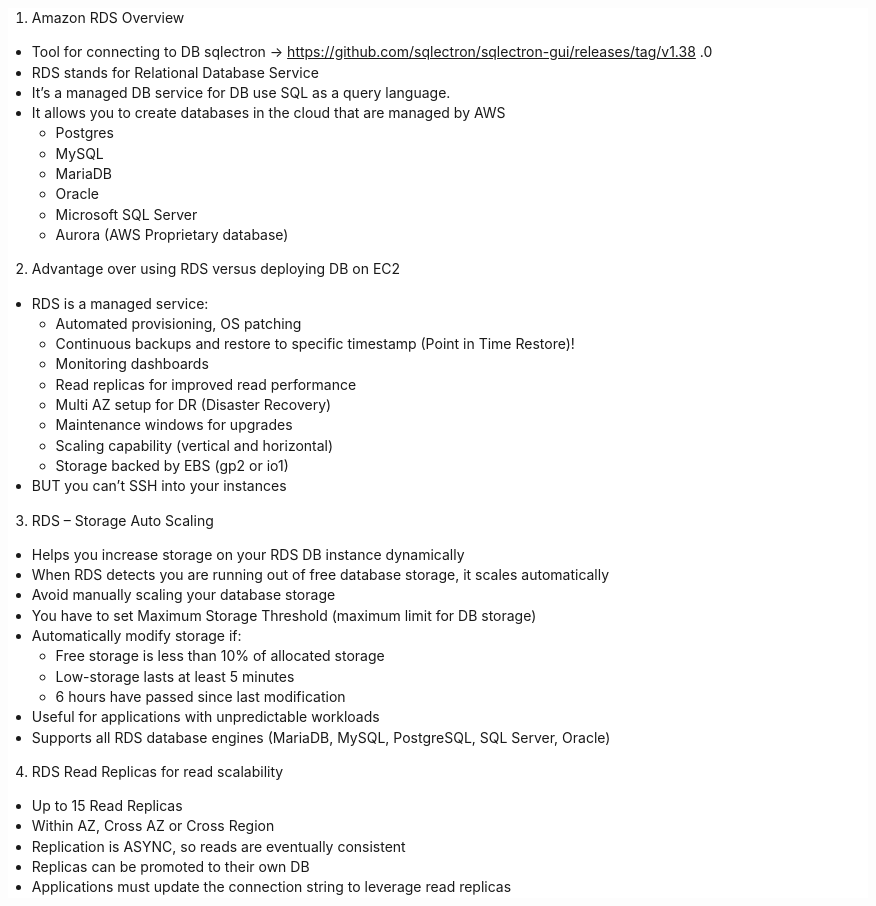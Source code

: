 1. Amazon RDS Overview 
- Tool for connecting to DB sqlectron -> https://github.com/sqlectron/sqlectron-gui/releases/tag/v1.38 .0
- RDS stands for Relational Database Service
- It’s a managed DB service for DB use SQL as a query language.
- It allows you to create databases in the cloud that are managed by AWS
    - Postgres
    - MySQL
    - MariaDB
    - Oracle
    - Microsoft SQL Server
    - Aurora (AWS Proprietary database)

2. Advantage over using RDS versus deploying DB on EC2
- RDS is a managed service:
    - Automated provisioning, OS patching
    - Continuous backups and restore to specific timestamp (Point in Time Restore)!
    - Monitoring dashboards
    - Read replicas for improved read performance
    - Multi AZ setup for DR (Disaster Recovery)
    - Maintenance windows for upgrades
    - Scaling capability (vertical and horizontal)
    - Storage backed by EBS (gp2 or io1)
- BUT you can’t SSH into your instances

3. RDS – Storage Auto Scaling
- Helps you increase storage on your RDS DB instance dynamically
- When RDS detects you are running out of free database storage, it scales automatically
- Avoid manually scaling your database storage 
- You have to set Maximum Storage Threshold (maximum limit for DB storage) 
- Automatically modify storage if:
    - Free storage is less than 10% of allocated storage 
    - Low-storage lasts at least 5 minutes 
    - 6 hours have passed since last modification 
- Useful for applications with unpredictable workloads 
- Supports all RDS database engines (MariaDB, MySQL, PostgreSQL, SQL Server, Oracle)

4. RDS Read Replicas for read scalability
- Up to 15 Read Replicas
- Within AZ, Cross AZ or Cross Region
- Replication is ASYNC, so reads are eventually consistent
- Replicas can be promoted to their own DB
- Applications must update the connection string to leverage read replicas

---

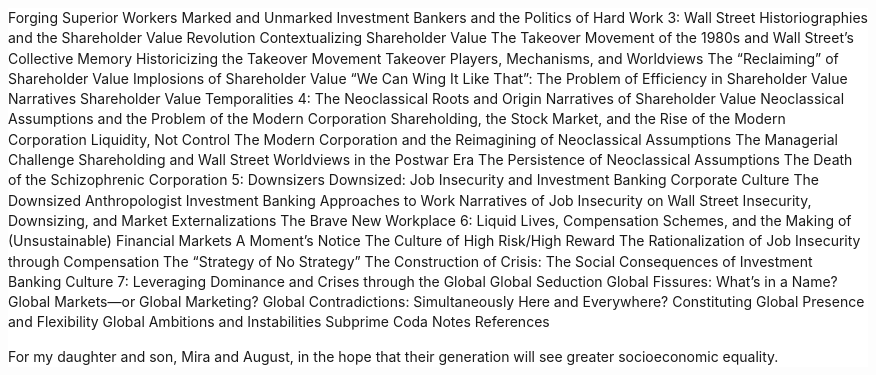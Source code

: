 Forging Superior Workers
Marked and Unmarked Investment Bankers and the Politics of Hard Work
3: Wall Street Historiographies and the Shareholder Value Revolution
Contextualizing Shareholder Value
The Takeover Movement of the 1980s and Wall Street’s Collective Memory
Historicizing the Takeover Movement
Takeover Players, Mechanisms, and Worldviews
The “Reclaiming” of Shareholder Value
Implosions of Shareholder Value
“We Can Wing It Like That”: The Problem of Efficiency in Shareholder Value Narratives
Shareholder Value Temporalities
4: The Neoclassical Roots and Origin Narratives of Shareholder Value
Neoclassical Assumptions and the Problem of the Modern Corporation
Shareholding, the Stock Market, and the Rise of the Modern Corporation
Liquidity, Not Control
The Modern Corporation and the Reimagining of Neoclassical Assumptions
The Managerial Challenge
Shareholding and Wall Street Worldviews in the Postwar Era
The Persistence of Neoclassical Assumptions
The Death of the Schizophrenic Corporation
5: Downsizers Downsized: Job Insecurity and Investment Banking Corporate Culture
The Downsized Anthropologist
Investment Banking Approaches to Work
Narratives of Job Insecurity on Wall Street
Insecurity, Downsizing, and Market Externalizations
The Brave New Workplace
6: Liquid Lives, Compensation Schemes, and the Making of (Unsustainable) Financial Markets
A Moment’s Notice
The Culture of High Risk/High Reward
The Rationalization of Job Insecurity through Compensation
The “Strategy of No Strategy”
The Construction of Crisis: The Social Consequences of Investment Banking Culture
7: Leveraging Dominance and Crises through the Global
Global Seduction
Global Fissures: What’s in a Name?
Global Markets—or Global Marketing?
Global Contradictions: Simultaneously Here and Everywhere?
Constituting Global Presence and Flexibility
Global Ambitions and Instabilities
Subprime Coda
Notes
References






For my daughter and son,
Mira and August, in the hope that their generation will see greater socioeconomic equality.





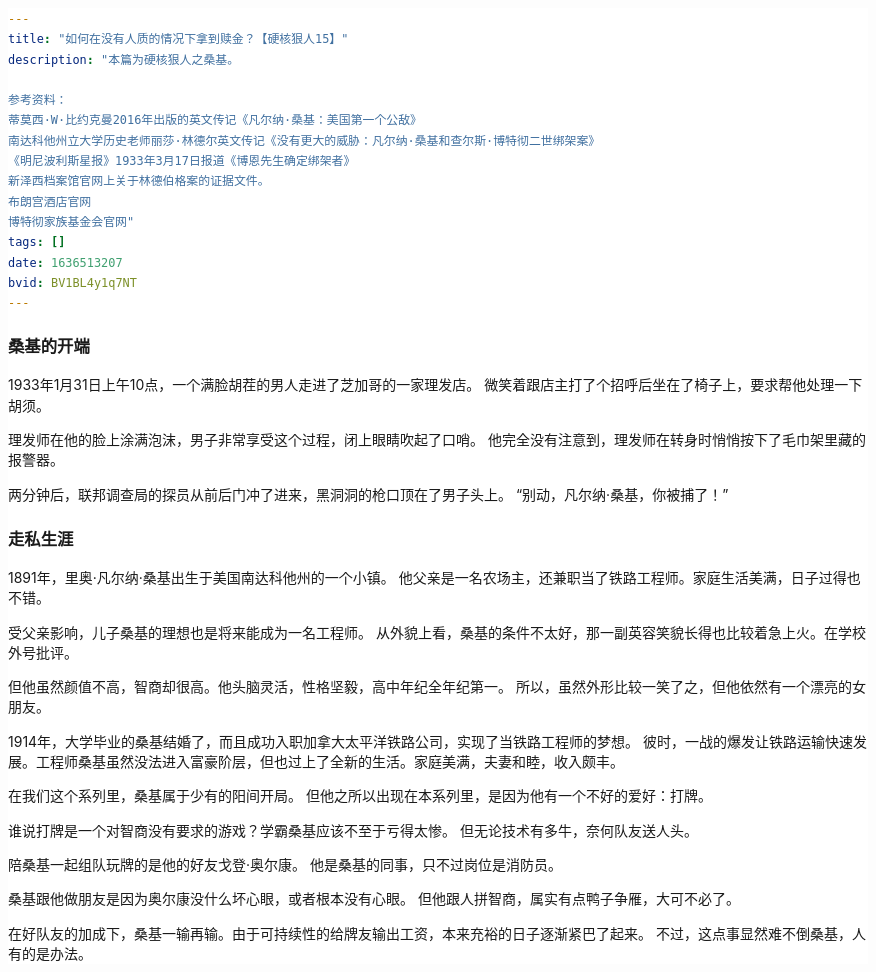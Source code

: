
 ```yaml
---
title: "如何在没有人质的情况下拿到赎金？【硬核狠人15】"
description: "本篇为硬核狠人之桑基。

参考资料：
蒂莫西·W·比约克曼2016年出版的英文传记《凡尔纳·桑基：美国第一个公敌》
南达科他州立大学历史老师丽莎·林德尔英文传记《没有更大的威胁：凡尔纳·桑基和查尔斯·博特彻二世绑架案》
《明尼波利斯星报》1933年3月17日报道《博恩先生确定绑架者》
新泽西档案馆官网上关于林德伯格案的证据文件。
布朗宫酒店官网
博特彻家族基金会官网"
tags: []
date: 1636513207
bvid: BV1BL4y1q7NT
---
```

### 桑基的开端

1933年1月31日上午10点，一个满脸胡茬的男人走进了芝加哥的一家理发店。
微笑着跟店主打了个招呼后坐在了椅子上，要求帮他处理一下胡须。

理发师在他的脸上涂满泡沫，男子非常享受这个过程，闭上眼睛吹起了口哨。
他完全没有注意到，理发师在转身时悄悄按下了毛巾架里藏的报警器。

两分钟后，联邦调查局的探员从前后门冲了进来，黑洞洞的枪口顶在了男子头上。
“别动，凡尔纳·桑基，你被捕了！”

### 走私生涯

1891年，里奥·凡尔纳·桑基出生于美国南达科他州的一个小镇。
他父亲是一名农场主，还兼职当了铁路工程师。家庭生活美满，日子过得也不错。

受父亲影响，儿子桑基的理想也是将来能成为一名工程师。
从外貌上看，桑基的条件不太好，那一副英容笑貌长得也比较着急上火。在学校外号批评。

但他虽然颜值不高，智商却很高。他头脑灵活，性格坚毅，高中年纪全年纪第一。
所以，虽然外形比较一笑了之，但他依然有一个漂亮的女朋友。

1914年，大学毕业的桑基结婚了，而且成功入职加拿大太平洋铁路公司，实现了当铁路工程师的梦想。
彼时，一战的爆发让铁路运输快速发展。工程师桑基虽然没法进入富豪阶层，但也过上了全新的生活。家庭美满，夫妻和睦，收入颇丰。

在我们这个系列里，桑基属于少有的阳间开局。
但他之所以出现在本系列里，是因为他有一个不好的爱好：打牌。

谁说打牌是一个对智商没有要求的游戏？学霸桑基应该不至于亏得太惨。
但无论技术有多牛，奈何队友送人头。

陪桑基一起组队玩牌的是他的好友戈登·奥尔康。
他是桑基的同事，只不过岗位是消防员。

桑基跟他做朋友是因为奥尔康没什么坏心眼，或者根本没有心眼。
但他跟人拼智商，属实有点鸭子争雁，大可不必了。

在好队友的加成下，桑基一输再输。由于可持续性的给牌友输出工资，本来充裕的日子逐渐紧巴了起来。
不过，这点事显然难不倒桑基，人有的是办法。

...

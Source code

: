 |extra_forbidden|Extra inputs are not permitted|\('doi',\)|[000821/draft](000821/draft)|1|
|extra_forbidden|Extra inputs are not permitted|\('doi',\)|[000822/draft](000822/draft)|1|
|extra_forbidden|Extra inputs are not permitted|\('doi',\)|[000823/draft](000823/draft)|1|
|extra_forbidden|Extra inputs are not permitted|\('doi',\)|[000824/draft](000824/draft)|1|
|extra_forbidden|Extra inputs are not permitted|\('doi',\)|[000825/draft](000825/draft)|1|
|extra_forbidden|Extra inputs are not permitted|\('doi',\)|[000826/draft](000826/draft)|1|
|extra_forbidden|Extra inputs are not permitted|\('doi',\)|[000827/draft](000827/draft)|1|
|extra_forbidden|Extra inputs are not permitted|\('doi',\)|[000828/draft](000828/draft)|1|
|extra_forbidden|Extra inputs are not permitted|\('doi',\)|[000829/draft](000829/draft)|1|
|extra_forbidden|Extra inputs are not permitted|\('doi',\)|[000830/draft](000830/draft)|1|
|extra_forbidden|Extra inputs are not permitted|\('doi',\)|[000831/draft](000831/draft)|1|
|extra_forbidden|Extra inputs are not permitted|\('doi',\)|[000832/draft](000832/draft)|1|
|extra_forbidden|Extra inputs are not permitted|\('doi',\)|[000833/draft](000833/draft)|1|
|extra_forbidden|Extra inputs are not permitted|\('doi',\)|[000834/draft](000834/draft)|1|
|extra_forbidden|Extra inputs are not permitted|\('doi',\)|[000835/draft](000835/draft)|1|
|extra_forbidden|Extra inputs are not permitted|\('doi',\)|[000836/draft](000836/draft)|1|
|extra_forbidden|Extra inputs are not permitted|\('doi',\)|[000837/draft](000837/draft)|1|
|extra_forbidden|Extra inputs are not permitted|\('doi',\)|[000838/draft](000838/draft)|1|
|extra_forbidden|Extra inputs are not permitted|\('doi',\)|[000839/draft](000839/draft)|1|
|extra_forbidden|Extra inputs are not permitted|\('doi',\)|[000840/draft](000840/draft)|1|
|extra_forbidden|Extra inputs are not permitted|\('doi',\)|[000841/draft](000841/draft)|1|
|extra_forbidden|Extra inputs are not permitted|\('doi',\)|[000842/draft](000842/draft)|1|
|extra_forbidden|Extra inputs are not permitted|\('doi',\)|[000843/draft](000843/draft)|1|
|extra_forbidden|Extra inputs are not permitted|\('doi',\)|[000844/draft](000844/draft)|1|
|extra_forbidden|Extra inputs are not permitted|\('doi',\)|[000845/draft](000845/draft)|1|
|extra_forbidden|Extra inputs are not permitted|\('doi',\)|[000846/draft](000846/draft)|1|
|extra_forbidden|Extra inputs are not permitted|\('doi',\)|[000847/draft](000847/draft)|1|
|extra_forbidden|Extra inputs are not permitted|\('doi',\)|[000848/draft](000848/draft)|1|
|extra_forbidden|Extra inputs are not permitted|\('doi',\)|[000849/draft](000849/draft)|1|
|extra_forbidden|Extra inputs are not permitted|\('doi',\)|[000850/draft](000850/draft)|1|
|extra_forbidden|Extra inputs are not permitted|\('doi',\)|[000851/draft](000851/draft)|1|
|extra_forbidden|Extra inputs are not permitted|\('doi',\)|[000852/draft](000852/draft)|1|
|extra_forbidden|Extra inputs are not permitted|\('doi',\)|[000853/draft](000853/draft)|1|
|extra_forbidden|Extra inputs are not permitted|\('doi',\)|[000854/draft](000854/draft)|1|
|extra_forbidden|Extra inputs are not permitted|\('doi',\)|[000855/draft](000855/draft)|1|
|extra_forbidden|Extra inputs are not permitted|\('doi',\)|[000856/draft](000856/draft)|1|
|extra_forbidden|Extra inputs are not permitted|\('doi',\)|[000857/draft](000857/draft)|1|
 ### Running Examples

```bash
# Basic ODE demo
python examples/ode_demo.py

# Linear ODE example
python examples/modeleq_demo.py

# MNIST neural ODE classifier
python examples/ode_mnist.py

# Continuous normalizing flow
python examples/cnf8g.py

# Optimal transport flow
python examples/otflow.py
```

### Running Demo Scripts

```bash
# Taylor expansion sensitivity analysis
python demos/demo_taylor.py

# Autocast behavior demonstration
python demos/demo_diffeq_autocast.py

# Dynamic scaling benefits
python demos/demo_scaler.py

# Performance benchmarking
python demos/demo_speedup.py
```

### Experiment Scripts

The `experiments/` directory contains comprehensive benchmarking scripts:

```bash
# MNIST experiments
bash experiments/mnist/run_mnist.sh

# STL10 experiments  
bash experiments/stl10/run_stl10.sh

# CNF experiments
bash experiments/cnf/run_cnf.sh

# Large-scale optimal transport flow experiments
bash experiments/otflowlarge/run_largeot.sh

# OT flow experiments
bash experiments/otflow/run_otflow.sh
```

▸ What the task asks: Above are the entries. Quote exactly the lines from the one bearing "- Monitoring dashboards" through the one bearing "- Applications must".

▸ Result of the task:
    - Monitoring dashboards
    - Read replicas for improved read performance
    - Multi AZ setup for DR (Disaster Recovery)
    - Maintenance windows for upgrades
    - Scaling capability (vertical and horizontal)
    - Storage backed by EBS (gp2 or io1)
- BUT you can’t SSH into your instances

3. RDS – Storage Auto Scaling
- Helps you increase storage on your RDS DB instance dynamically
- When RDS detects you are running out of free database storage, it scales automatically
- Avoid manually scaling your database storage 
- You have to set Maximum Storage Threshold (maximum limit for DB storage) 
- Automatically modify storage if:
    - Free storage is less than 10% of allocated storage 
    - Low-storage lasts at least 5 minutes 
    - 6 hours have passed since last modification 
- Useful for applications with unpredictable workloads 
- Supports all RDS database engines (MariaDB, MySQL, PostgreSQL, SQL Server, Oracle)

4. RDS Read Replicas for read scalability
- Up to 15 Read Replicas
- Within AZ, Cross AZ or Cross Region
- Replication is ASYNC, so reads are eventually consistent
- Replicas can be promoted to their own DB
- Applications must update the connection string to leverage read replicas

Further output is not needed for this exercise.